[Dataset entries]
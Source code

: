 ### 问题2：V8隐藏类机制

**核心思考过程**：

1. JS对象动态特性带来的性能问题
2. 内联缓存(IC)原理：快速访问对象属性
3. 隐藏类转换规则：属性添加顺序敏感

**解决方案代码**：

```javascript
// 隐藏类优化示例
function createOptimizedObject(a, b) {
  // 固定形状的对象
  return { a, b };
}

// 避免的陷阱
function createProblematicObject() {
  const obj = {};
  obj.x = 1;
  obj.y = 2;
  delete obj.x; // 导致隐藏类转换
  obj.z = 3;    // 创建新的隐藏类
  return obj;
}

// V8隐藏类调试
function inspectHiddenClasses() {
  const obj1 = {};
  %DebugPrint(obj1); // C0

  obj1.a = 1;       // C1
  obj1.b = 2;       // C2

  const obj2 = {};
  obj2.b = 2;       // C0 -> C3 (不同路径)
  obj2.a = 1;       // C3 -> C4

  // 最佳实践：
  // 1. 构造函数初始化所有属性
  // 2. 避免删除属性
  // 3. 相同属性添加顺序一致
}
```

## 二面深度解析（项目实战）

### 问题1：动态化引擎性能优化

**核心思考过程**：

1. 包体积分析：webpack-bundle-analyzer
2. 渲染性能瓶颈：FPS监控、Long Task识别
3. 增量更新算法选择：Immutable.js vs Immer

**Work to be completed**
Print the data in full, with each line exactly as given.

**Your response**
Source code

: ### 问题2：V8隐藏类机制

**核心思考过程**：

1. JS对象动态特性带来的性能问题
2. 内联缓存(IC)原理：快速访问对象属性
3. 隐藏类转换规则：属性添加顺序敏感

**解决方案代码**：

```javascript
// 隐藏类优化示例
function createOptimizedObject(a, b) {
  // 固定形状的对象
  return { a, b };
}

// 避免的陷阱
function createProblematicObject() {
  const obj = {};
  obj.x = 1;
  obj.y = 2;
  delete obj.x; // 导致隐藏类转换
  obj.z = 3;    // 创建新的隐藏类
  return obj;
}

// V8隐藏类调试
function inspectHiddenClasses() {
  const obj1 = {};
  %DebugPrint(obj1); // C0

  obj1.a = 1;       // C1
  obj1.b = 2;       // C2

  const obj2 = {};
  obj2.b = 2;       // C0 -> C3 (不同路径)
  obj2.a = 1;       // C3 -> C4

  // 最佳实践：
  // 1. 构造函数初始化所有属性
  // 2. 避免删除属性
  // 3. 相同属性添加顺序一致
}
```

## 二面深度解析（项目实战）

### 问题1：动态化引擎性能优化

**核心思考过程**：

1. 包体积分析：webpack-bundle-analyzer
2. 渲染性能瓶颈：FPS监控、Long Task识别
3. 增量更新算法选择：Immutable.js vs Immer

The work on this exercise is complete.